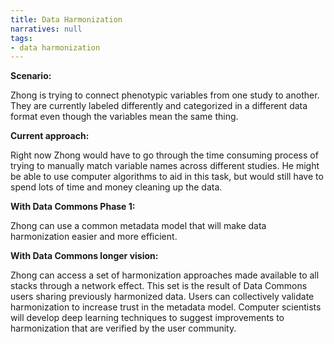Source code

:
```yaml
---
title: Data Harmonization
narratives: null
tags:
- data harmonization
---
```

**Scenario:**

Zhong is trying to connect phenotypic variables from one study to
another. They are currently labeled differently and categorized in a
different data format even though the variables mean the same thing.

**Current approach:**

Right now Zhong would have to go through the time consuming process of trying to manually match variable names across
different studies. He might be able to use computer algorithms to aid in this task, but would still have to spend lots of time and money cleaning up the data.

**With Data Commons Phase 1:**

Zhong can use a common metadata model that will make data harmonization easier and more efficient.  


**With Data Commons longer vision:**

Zhong can access a set of harmonization approaches 
made available to all stacks through a network effect. This set is the
result of Data Commons users sharing previously harmonized data. Users
can collectively validate harmonization to increase trust in the metadata
model. Computer scientists will develop deep learning techniques to suggest
improvements to harmonization that are verified by the user community.

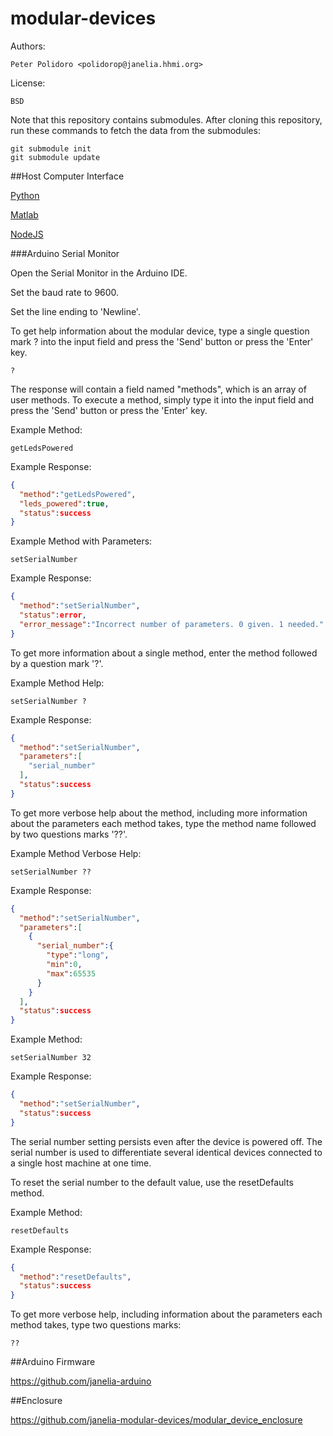 modular-devices
===============

Authors:

    Peter Polidoro <polidorop@janelia.hhmi.org>

License:

    BSD

Note that this repository contains submodules. After cloning this
repository, run these commands to fetch the data from the submodules:

```shell
git submodule init
git submodule update
```

##Host Computer Interface

[Python](https://github.com/janelia-modular-devices/modular_device_python)

[Matlab](https://github.com/janelia-modular-devices/modular_device_matlab)

[NodeJS](https://github.com/janelia-modular-devices/modular_device_nodejs)

###Arduino Serial Monitor

Open the Serial Monitor in the Arduino IDE.

Set the baud rate to 9600.

Set the line ending to 'Newline'.

To get help information about the modular device, type a single
question mark ? into the input field and press the 'Send' button or
press the 'Enter' key.

```shell
?
```

The response will contain a field named "methods", which is an array
of user methods. To execute a method, simply type it into the input
field and press the 'Send' button or press the 'Enter' key.

Example Method:

```shell
getLedsPowered
```

Example Response:

```json
{
  "method":"getLedsPowered",
  "leds_powered":true,
  "status":success
}
```

Example Method with Parameters:

```shell
setSerialNumber
```

Example Response:

```json
{
  "method":"setSerialNumber",
  "status":error,
  "error_message":"Incorrect number of parameters. 0 given. 1 needed."
}
```

To get more information about a single method, enter the method
followed by a question mark '?'.

Example Method Help:

```shell
setSerialNumber ?
```

Example Response:

```json
{
  "method":"setSerialNumber",
  "parameters":[
    "serial_number"
  ],
  "status":success
}
```

To get more verbose help about the method, including more information
about the parameters each method takes, type the method name followed
by two questions marks '??'.

Example Method Verbose Help:

```shell
setSerialNumber ??
```

Example Response:

```json
{
  "method":"setSerialNumber",
  "parameters":[
    {
      "serial_number":{
        "type":"long",
        "min":0,
        "max":65535
      }
    }
  ],
  "status":success
}
```

Example Method:

```shell
setSerialNumber 32
```

Example Response:

```json
{
  "method":"setSerialNumber",
  "status":success
}
```

The serial number setting persists even after the device is powered
off. The serial number is used to differentiate several identical
devices connected to a single host machine at one time.

To reset the serial number to the default value, use the resetDefaults
method.

Example Method:

```shell
resetDefaults
```

Example Response:

```json
{
  "method":"resetDefaults",
  "status":success
}
```

To get more verbose help, including information about the parameters
each method takes, type two questions marks:

```shell
??
```

##Arduino Firmware

<https://github.com/janelia-arduino>

##Enclosure

<https://github.com/janelia-modular-devices/modular_device_enclosure>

(Your instructions) Copy exactly the lines of the listing above between the one holding "Zhong can access" and the one holding "##Host Computer Interface", inclusive; omit all pictures.

(Answer section)
Zhong can access a set of harmonization approaches 
made available to all stacks through a network effect. This set is the
result of Data Commons users sharing previously harmonized data. Users
can collectively validate harmonization to increase trust in the metadata
model. Computer scientists will develop deep learning techniques to suggest
improvements to harmonization that are verified by the user community.

 modular-devices
===============

Authors:

    Peter Polidoro <polidorop@janelia.hhmi.org>

License:

    BSD

Note that this repository contains submodules. After cloning this
repository, run these commands to fetch the data from the submodules:

```shell
git submodule init
git submodule update
```

##Host Computer Interface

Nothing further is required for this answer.